Pari gagné : « Quand tout le monde, infrastructures, matériel, traction… se met ensemble autour d’un projet idéaliste, tel ce record du monde, on abat les barrières entre services, tout le monde travaille dans un même but et l’on arrive tous à se sublimer. Cela peut prouver que le chemin de fer a un avenir à une autre échelle. Cela montre sa jeunesse à son entrée dans le XXIe siècle. » Philippe Mirville le dit tout net : « C’est le plus important moment de ma vie… dans ma carrière. Énormément d’émotion. En gare de Marseille, je me suis demandé si c’était vrai. Je ne peux rien attendre de mieux… »
P. G.
« Loft story »… sur les rails
Il y a les 11 caméras, trois placées en motrice avant, deux en motrice arrière, deux pour filmer l’intérieur du laboratoire, une pour la surveillance du pantographe, une mobile pour scruter par le menu le détail du travail, deux en voiture 2 sur le plateau d’interview installé là – presque – comme à la télé…
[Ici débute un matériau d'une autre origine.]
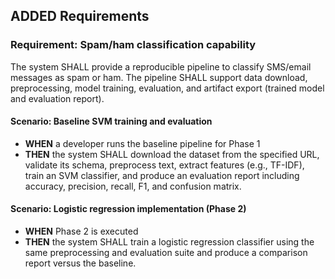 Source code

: ## ADDED Requirements
### Requirement: Spam/ham classification capability
The system SHALL provide a reproducible pipeline to classify SMS/email messages as spam or ham. The pipeline SHALL support data download, preprocessing, model training, evaluation, and artifact export (trained model and evaluation report).

#### Scenario: Baseline SVM training and evaluation
- **WHEN** a developer runs the baseline pipeline for Phase 1
- **THEN** the system SHALL download the dataset from the specified URL, validate its schema, preprocess text, extract features (e.g., TF-IDF), train an SVM classifier, and produce an evaluation report including accuracy, precision, recall, F1, and confusion matrix.

#### Scenario: Logistic regression implementation (Phase 2)
- **WHEN** Phase 2 is executed
- **THEN** the system SHALL train a logistic regression classifier using the same preprocessing and evaluation suite and produce a comparison report versus the baseline.
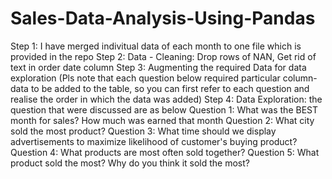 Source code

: # Sales-Data-Analysis-Using-Pandas
Step 1: I have merged indivitual data of each month to one file which is provided in the repo
Step 2: Data - Cleaning: Drop rows of NAN, Get rid of text in order date column
Step 3: Augmenting the required Data for data exploration (Pls note that each question below required particular column-data to be added to the table, so you can first refer to each question and realise the order in which the data was added)
Step 4: Data Exploration: the question that were discussed are as below
        Question 1: What was the BEST month for sales? How much was earned that month
        Question 2: What city sold the most product?
        Question 3: What time should we display advertisements to maximize likelihood of customer's buying product?
        Question 4: What products are most often sold together?
        Question 5: What product sold the most? Why do you think it sold the most? 

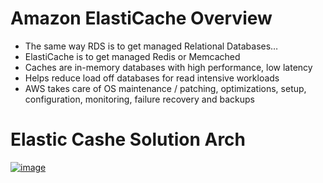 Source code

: # Amazon ElastiCache Overview
* The same way RDS is to get managed Relational Databases…
* ElastiCache is to get managed Redis or Memcached
* Caches are in-memory databases with high performance, low latency
* Helps reduce load off databases for read intensive workloads
* AWS takes care of OS maintenance / patching, optimizations, setup, configuration, monitoring, failure recovery and backups

# Elastic Cashe Solution Arch 

[![image](https://www.linkpicture.com/q/elastic-cashe-sol-arch.png)](https://www.linkpicture.com/view.php?img=LPic651a5ca724fb01125697649)

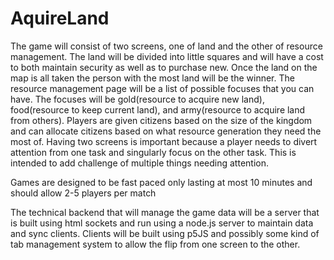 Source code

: # AquireLand
The game will consist of two screens, one of land and the other of resource management. The land will be divided into little squares and will have a cost to both maintain security as well as to purchase new. Once the land on the map is all taken the person with the most land will be the winner. The resource management page will be a list of possible focuses that you can have. The focuses will be gold(resource to acquire new land), food(resource to keep current land), and army(resource to acquire land from others). Players are given citizens based on the size of the kingdom and can allocate citizens based on what resource generation they need the most of. Having two screens is important because a player needs to divert attention from one task and singularly focus on the other task. This is intended to add challenge of multiple things needing attention.
 
 Games are designed to be fast paced only lasting at most 10 minutes and should allow 2-5 players per match
 
 The technical backend that will manage the game data will be a server that is built using html sockets and run using a node.js server to maintain data and sync clients. Clients will be built using p5JS and possibly some kind of tab management system to allow the flip from one screen to the other.
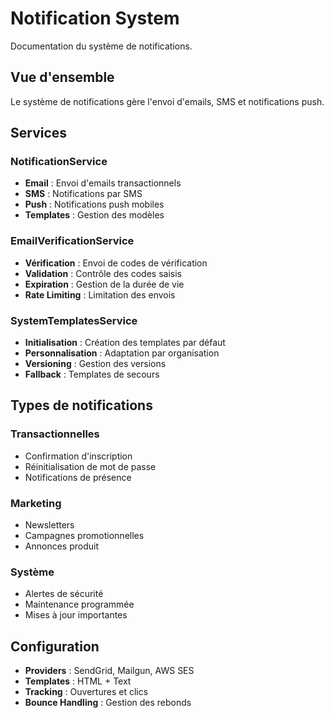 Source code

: # Notification System

Documentation du système de notifications.

## Vue d'ensemble

Le système de notifications gère l'envoi d'emails, SMS et notifications push.

## Services

### NotificationService
- **Email** : Envoi d'emails transactionnels
- **SMS** : Notifications par SMS
- **Push** : Notifications push mobiles
- **Templates** : Gestion des modèles

### EmailVerificationService
- **Vérification** : Envoi de codes de vérification
- **Validation** : Contrôle des codes saisis
- **Expiration** : Gestion de la durée de vie
- **Rate Limiting** : Limitation des envois

### SystemTemplatesService
- **Initialisation** : Création des templates par défaut
- **Personnalisation** : Adaptation par organisation
- **Versioning** : Gestion des versions
- **Fallback** : Templates de secours

## Types de notifications

### Transactionnelles
- Confirmation d'inscription
- Réinitialisation de mot de passe
- Notifications de présence

### Marketing
- Newsletters
- Campagnes promotionnelles
- Annonces produit

### Système
- Alertes de sécurité
- Maintenance programmée
- Mises à jour importantes

## Configuration

- **Providers** : SendGrid, Mailgun, AWS SES
- **Templates** : HTML + Text
- **Tracking** : Ouvertures et clics
- **Bounce Handling** : Gestion des rebonds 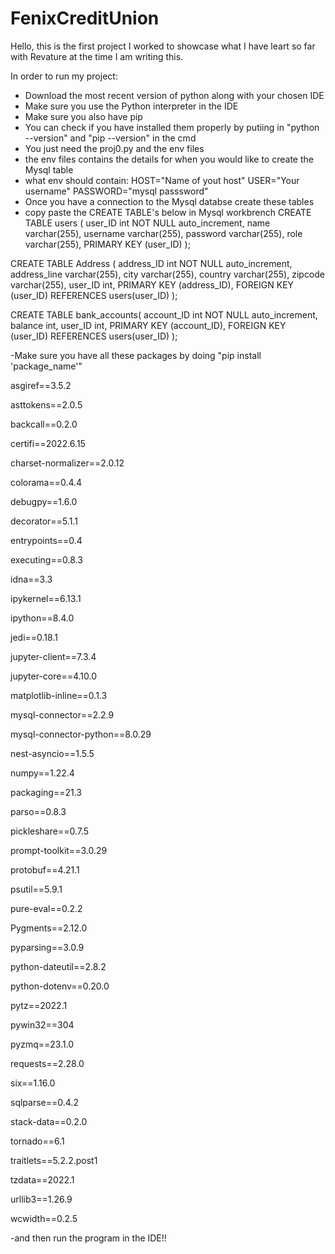 # FenixCreditUnion
Hello, this is the first project I worked to showcase what I have leart so far with Revature at the time I am writing this.

In order to run my project:
- Download the most recent version of python along with your chosen IDE
- Make sure you use the Python interpreter in the IDE
- Make sure you also have pip
- You can check if you have installed them properly by putiing in "python --version" and "pip --version" in the cmd
- You just need the proj0.py and the env files
- the env files contains the details for when you would like to create the Mysql table
- what env should contain:
HOST="Name of yout host"
USER="Your username"
PASSWORD="mysql passsword"
- Once you have a connection to the Mysql databse create these tables
- copy paste the CREATE TABLE's below in Mysql workbrench
CREATE TABLE users (
    user_ID int NOT NULL auto_increment,
    name varchar(255),
    username varchar(255),
    password varchar(255),
    role varchar(255),
    PRIMARY KEY (user_ID)
);

CREATE TABLE Address (
    address_ID int NOT NULL auto_increment,
    address_line varchar(255),
    city varchar(255),
    country varchar(255),
    zipcode varchar(255),
    user_ID int,
    PRIMARY KEY (address_ID),
    FOREIGN KEY (user_ID) REFERENCES users(user_ID)
);

CREATE TABLE bank_accounts(
    account_ID int NOT NULL auto_increment,
    balance int,
    user_ID int,
    PRIMARY KEY (account_ID),
    FOREIGN KEY (user_ID) REFERENCES users(user_ID)
);

-Make sure you have all these packages by doing "pip install 'package_name'"

asgiref==3.5.2

asttokens==2.0.5

backcall==0.2.0

certifi==2022.6.15

charset-normalizer==2.0.12

colorama==0.4.4

debugpy==1.6.0

decorator==5.1.1

entrypoints==0.4

executing==0.8.3

idna==3.3

ipykernel==6.13.1

ipython==8.4.0

jedi==0.18.1

jupyter-client==7.3.4

jupyter-core==4.10.0

matplotlib-inline==0.1.3

mysql-connector==2.2.9

mysql-connector-python==8.0.29

nest-asyncio==1.5.5

numpy==1.22.4

packaging==21.3

parso==0.8.3

pickleshare==0.7.5

prompt-toolkit==3.0.29

protobuf==4.21.1

psutil==5.9.1

pure-eval==0.2.2

Pygments==2.12.0

pyparsing==3.0.9

python-dateutil==2.8.2

python-dotenv==0.20.0

pytz==2022.1

pywin32==304

pyzmq==23.1.0

requests==2.28.0

six==1.16.0

sqlparse==0.4.2

stack-data==0.2.0

tornado==6.1

traitlets==5.2.2.post1

tzdata==2022.1

urllib3==1.26.9

wcwidth==0.2.5

-and then run the program in the IDE!!
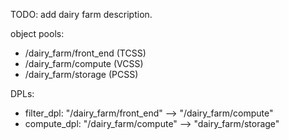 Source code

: TODO: add dairy farm description.

object pools:
- /dairy_farm/front_end (TCSS)
- /dairy_farm/compute (VCSS)
- /dairy_farm/storage (PCSS)

DPLs:
- filter_dpl: "/dairy_farm/front_end" --> "/dairy_farm/compute"
- compute_dpl: "/dairy_farm/compute" --> "dairy_farm/storage"
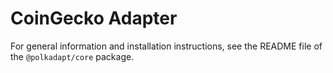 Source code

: # CoinGecko Adapter

For general information and installation instructions, see the README file of the `@polkadapt/core` package.
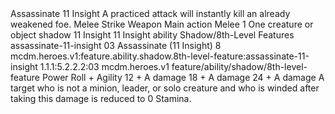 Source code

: <ability>
  <name>Assassinate</name>
  <cost>11 Insight</cost>
  <flavor>A practiced attack will instantly kill an already weakened foe.</flavor>
  <keywords>
    <keyword>Melee</keyword>
    <keyword>Strike</keyword>
    <keyword>Weapon</keyword>
  </keywords>
  <type>Main action</type>
  <distance>Melee 1</distance>
  <target>One creature or object</target>
  <metadata>
    <class>shadow</class>
    <cost>11 Insight</cost>
    <cost_amount>11</cost_amount>
    <cost_resource>Insight</cost_resource>
    <feature_type>ability</feature_type>
    <file_dpath>Shadow/8th-Level Features</file_dpath>
    <item_id>assassinate-11-insight</item_id>
    <item_index>03</item_index>
    <item_name>Assassinate (11 Insight)</item_name>
    <level>8</level>
    <scc>mcdm.heroes.v1:feature.ability.shadow.8th-level-feature:assassinate-11-insight</scc>
    <scdc>1.1.1:5.2.2.2:03</scdc>
    <source>mcdm.heroes.v1</source>
    <type>feature/ability/shadow/8th-level-feature</type>
  </metadata>
  <effects>
    <effect type="roll">
      <roll>Power Roll + Agility</roll>
      <t1>12 + A damage</t1>
      <t2>18 + A damage</t2>
      <t3>24 + A damage</t3>
    </effect>
    <effect type="mundane">A target who is not a minion, leader, or solo creature and who is winded after taking this damage is reduced to 0 Stamina.</effect>
  </effects>
</ability>
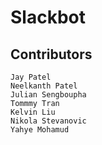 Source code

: # Slackbot
## Contributors     
    Jay Patel
    Neelkanth Patel
    Julian Sengboupha
    Tommmy Tran
    Kelvin Liu
    Nikola Stevanovic
    Yahye Mohamud
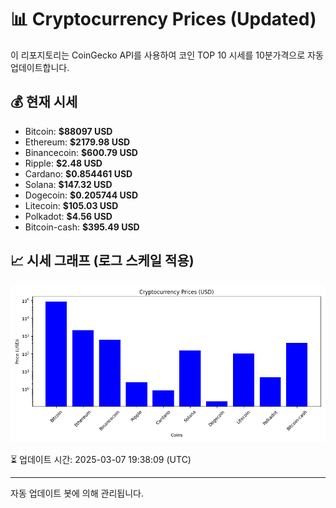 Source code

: 
# 📊 Cryptocurrency Prices (Updated)

이 리포지토리는 CoinGecko API를 사용하여 코인 TOP 10 시세를 10분가격으로 자동 업데이트합니다.

## 💰 현재 시세
- Bitcoin: **$88097 USD**
- Ethereum: **$2179.98 USD**
- Binancecoin: **$600.79 USD**
- Ripple: **$2.48 USD**
- Cardano: **$0.854461 USD**
- Solana: **$147.32 USD**
- Dogecoin: **$0.205744 USD**
- Litecoin: **$105.03 USD**
- Polkadot: **$4.56 USD**
- Bitcoin-cash: **$395.49 USD**

## 📈 시세 그래프 (로그 스케일 적용)
![Crypto Prices](crypto_prices.png)

⏳ 업데이트 시간: 2025-03-07 19:38:09 (UTC)

---
자동 업데이트 봇에 의해 관리됩니다.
Et puis il y a la Régie vidéo qui diffuse, sans interruption, sur les 25 moniteurs à cristaux liquides disséminés dans la rame un programme sélectionné à partir des 11 caméras… Pour ce record du monde, en prélude à l’inauguration du TGV Méditerranée, le Centre audiovisuel de la SNCF a joué avec une franche réussite le très grand spectacle « en direct », techniquement orchestré par Christian Beun. Parmi les défis relevés, inédits, figure la réalisation d’une émission en télévision numérique – offrant, par rapport au câble, toute liberté de déplacement – dans un TGV en mouvement.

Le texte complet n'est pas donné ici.